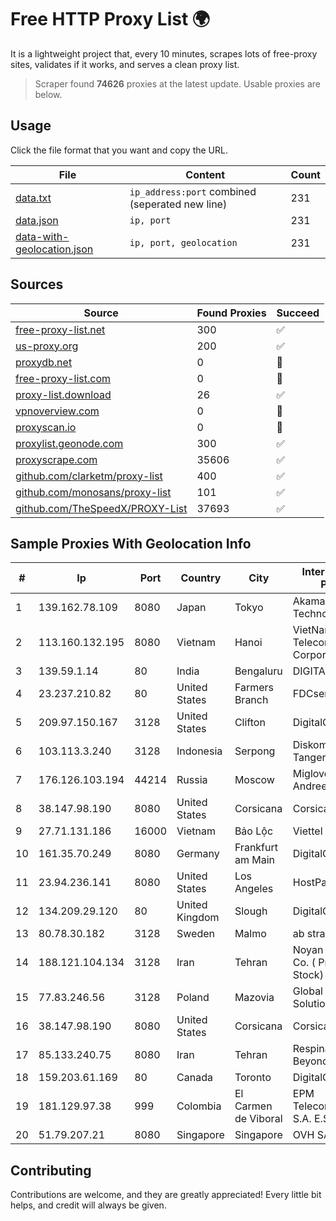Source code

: 
# Free HTTP Proxy List 🌍

It is a lightweight project that, every 10 minutes, scrapes lots of free-proxy sites, validates if it works, and serves a clean proxy list.


> Scraper found **74626** proxies at the latest update. Usable proxies are below.

## Usage

Click the file format that you want and copy the URL.


|File|Content|Count|
|----|-------|-----|
|[data.txt](https://raw.githubusercontent.com/themiralay/Proxy-List-World/master/data.txt)|`ip_address:port` combined (seperated new line)|231|
|[data.json](https://raw.githubusercontent.com/themiralay/Proxy-List-World/master/data.json)|`ip, port`|231|
|[data-with-geolocation.json](https://raw.githubusercontent.com/themiralay/Proxy-List-World/master/data-with-geolocation.json)|`ip, port, geolocation`|231|

## Sources

|Source|Found Proxies|Succeed|
|------|-------------|-------|
|[free-proxy-list.net](https://free-proxy-list.net)|300|✅|
|[us-proxy.org](https://www.us-proxy.org)|200|✅|
|[proxydb.net](http://proxydb.net)|0|🚫|
|[free-proxy-list.com](https://free-proxy-list.com/?page=&port=&type%5B%5D=http&type%5B%5D=https&up_time=0&search=Search)|0|🚫|
|[proxy-list.download](https://www.proxy-list.download/HTTP)|26|✅|
|[vpnoverview.com](https://vpnoverview.com/privacy/anonymous-browsing/free-proxy-servers)|0|🚫|
|[proxyscan.io](https://www.proxyscan.io)|0|🚫|
|[proxylist.geonode.com](https://proxylist.geonode.com/api/proxy-list?limit=300&page=1&sort_by=lastChecked&sort_type=desc&protocols=http,https)|300|✅|
|[proxyscrape.com](https://api.proxyscrape.com/v2/?request=displayproxies&protocol=http&timeout=10000&country=all&ssl=all&anonymity=all)|35606|✅|
|[github.com/clarketm/proxy-list](https://raw.githubusercontent.com/clarketm/proxy-list/master/proxy-list-raw.txt)|400|✅|
|[github.com/monosans/proxy-list](https://raw.githubusercontent.com/monosans/proxy-list/main/proxies/http.txt)|101|✅|
|[github.com/TheSpeedX/PROXY-List](https://raw.githubusercontent.com/TheSpeedX/PROXY-List/master/http.txt)|37693|✅|


## Sample Proxies With Geolocation Info

|#|Ip|Port|Country|City|Internet Service Provider|
|-|--|----|-------|----|-------------------------|
|1|139.162.78.109|8080|Japan|Tokyo|Akamai Technologies, Inc.|
|2|113.160.132.195|8080|Vietnam|Hanoi|VietNam Post and Telecom Corporation|
|3|139.59.1.14|80|India|Bengaluru|DIGITALOCEAN|
|4|23.237.210.82|80|United States|Farmers Branch|FDCservers.net|
|5|209.97.150.167|3128|United States|Clifton|DigitalOcean, LLC|
|6|103.113.3.240|3128|Indonesia|Serpong|Diskominfo Tangerang Selatan|
|7|176.126.103.194|44214|Russia|Moscow|Miglovets Egor Andreevich|
|8|38.147.98.190|8080|United States|Corsicana|Corsicana ISD|
|9|27.71.131.186|16000|Vietnam|Bảo Lộc|Viettel Group|
|10|161.35.70.249|8080|Germany|Frankfurt am Main|DigitalOcean, LLC|
|11|23.94.236.141|8080|United States|Los Angeles|HostPapa|
|12|134.209.29.120|80|United Kingdom|Slough|DigitalOcean, LLC|
|13|80.78.30.182|3128|Sweden|Malmo|ab stract|
|14|188.121.104.134|3128|Iran|Tehran|Noyan Abr Arvan Co. ( Private Joint Stock)|
|15|77.83.246.56|3128|Poland|Mazovia|Global Connectivity Solutions LLP|
|16|38.147.98.190|8080|United States|Corsicana|Corsicana ISD|
|17|85.133.240.75|8080|Iran|Tehran|Respina Networks & Beyond PJSC|
|18|159.203.61.169|80|Canada|Toronto|DigitalOcean, LLC|
|19|181.129.97.38|999|Colombia|El Carmen de Viboral|EPM Telecomunicaciones S.A. E.S.P.|
|20|51.79.207.21|8080|Singapore|Singapore|OVH SAS|



## Contributing

Contributions are welcome, and they are greatly appreciated! Every
little bit helps, and credit will always be given.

--

EXERCISE REQUIREMENTS: Could you give the number of lines in the entries that contain the string "page"? Only the number, please.

ANSWER: 2